Cómo eligir una tela

El primer problema que se plantea cuando nos decidimos a confeccionar una prenda es la elección de la tela.

Hay varias cosas que debemos tener en cuenta al elegir la tela y que yo he clasificado de la siguiente forma:

1.- Que te guste: creo que es el primer factor a tener en cuenta. Si no te gusta la tela, todo el trabajo posterior solo te va a servir para que la  prenda,  al final,  se quede en el armario EL PRIMER FRACASO.
Además sucede a menudo que una tela te enamora a primera vista y la acabas comprando aún antes de decidir qué vas a coser con ella.

2.- Que sea adecuada para el tipo de prenda y el uso que le vas a dar a esa prenda: esto es bastante obvio, no es lo mismo elegir tela para una blusa que hacerlo para un abrigo. Pero tampoco es lo mismo elegir tela para un traje de ceremonia que para acompañar a los niños al colegio.

Para la ropa casual (blusas, vestidos, faldas o pantalones informales) es aconsejable elegir telas que requieran poco cuidado como el punto, el algodón o el poliester y las infinitas combinaciones de ambos.

Para la ropa semiformal para ir a la oficina o a reuniones es mejor elegir telas con más cuerpo y con bonita caída. Por ejemplo, para un traje sastre se puede utilizar telas hechas con lana como el tweed, la pana, la gabardina o  el paño.

Para hacer blusas y vestidos de día o de tarde, las telas de textura sedosa o lanas delgadas, dependiendo del clima, así como el lino, la seda combinada con fibras sintéticas, el algodón satinado, el crepé, el piqué y otras telas de apariencia atractiva.

Para ropa formal, los vestidos de cóctel y de noche y la ropa de ceremonia, no te cortes y elige telas de gasa, chiffón, organiza, crepé de china, terciopelo, georgette, seda, raso, satín, encaje, lamé, tafeta, brocado y fibras sintéticas de fino acabado y estampado llamativo.
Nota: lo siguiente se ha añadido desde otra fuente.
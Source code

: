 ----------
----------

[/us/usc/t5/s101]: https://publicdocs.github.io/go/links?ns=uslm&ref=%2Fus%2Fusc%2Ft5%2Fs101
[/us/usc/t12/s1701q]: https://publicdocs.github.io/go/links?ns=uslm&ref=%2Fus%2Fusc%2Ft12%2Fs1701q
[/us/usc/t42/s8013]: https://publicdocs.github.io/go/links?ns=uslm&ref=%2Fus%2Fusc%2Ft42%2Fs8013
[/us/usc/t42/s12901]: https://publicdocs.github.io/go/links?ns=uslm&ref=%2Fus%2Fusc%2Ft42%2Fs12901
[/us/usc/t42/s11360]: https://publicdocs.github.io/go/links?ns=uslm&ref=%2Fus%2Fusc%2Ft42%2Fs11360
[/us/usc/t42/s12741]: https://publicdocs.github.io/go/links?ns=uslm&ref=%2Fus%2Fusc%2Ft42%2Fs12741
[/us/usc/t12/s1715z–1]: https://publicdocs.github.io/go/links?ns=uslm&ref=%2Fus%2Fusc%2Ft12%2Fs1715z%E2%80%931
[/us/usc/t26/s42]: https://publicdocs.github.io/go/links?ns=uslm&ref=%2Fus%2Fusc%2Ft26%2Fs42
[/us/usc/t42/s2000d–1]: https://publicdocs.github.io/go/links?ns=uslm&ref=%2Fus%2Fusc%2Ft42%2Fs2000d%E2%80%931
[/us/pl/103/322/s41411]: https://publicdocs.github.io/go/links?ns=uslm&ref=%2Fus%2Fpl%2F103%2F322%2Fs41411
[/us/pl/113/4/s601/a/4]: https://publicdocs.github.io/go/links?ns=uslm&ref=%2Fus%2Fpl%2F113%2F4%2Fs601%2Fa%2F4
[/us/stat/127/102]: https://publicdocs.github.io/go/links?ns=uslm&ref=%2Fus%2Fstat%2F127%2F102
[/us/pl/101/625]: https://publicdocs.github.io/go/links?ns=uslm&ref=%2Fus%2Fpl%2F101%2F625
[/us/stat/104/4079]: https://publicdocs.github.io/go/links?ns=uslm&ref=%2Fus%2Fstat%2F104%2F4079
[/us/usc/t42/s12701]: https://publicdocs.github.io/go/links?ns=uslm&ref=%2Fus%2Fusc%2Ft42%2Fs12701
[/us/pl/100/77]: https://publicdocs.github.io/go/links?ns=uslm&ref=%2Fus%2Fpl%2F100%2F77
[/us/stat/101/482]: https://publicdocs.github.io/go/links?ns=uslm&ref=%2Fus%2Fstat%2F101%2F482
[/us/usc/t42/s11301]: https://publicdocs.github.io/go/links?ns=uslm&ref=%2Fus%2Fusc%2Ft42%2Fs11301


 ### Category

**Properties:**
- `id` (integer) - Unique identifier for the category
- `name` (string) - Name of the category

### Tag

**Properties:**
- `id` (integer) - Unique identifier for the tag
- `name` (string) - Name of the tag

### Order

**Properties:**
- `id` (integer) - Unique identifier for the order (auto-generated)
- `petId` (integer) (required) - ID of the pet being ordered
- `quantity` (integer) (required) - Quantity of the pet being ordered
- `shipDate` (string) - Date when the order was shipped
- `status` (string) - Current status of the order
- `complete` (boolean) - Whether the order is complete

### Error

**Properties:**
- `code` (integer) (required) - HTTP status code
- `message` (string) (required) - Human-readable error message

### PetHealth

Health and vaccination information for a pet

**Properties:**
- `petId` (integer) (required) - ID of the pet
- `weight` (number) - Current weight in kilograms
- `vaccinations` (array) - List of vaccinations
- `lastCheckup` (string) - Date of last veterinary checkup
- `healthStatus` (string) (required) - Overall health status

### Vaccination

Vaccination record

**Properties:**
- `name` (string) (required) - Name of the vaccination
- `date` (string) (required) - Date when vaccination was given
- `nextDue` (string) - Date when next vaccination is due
3.- Mucha atención a la dificultad para coser cada tipo de tela: las telas transparentes, son preciosas y entran por los ojos, pero tienen una textura muy suave, que hace que resbalen fácilmente a la hora de coser. Lo mismo puede decirse de la seda natural y de algunas fibras sintéticas con acabado sedoso o con combinación de seda. Además en muchas de ellas es imposible hacer marcas con el jaboncillo de sastre, con lo que aumenta la dificultad para pasar los patrones a la tela. Todas estas telas requieren cierta práctica.

Por su textura, las telas recomendables son el algodón o las combinaciones en las que predomine esta fibra, la lana, el lino, la popelina y la mezclilla.

Por su color las telas lisas son siempre más fáciles de cortar y coser que las estampadas, aunque hay ciertos tipos de dibujo, como los estampados pequeños, los grandes y las rayas angostas que son fáciles de coser y que pueden ocultar algunos fallos o imperfecciones. En cambio, cuadros, rallas  y otros, que deben ir combinando en forma perfecta las costuras, no son recomendables si eres principiante.

Por su tejido, las telas cardadas y con pelillo, como el terciopelo, la terciopana, el velour, la franela y la pana, requieren un cuidado especial al cortarlas y al coserlas, porque el sentido del pelillo puede cambiar el tono que da cada parte que se cose. Así que hay que procurar que el pelillo quede en la misma dirección.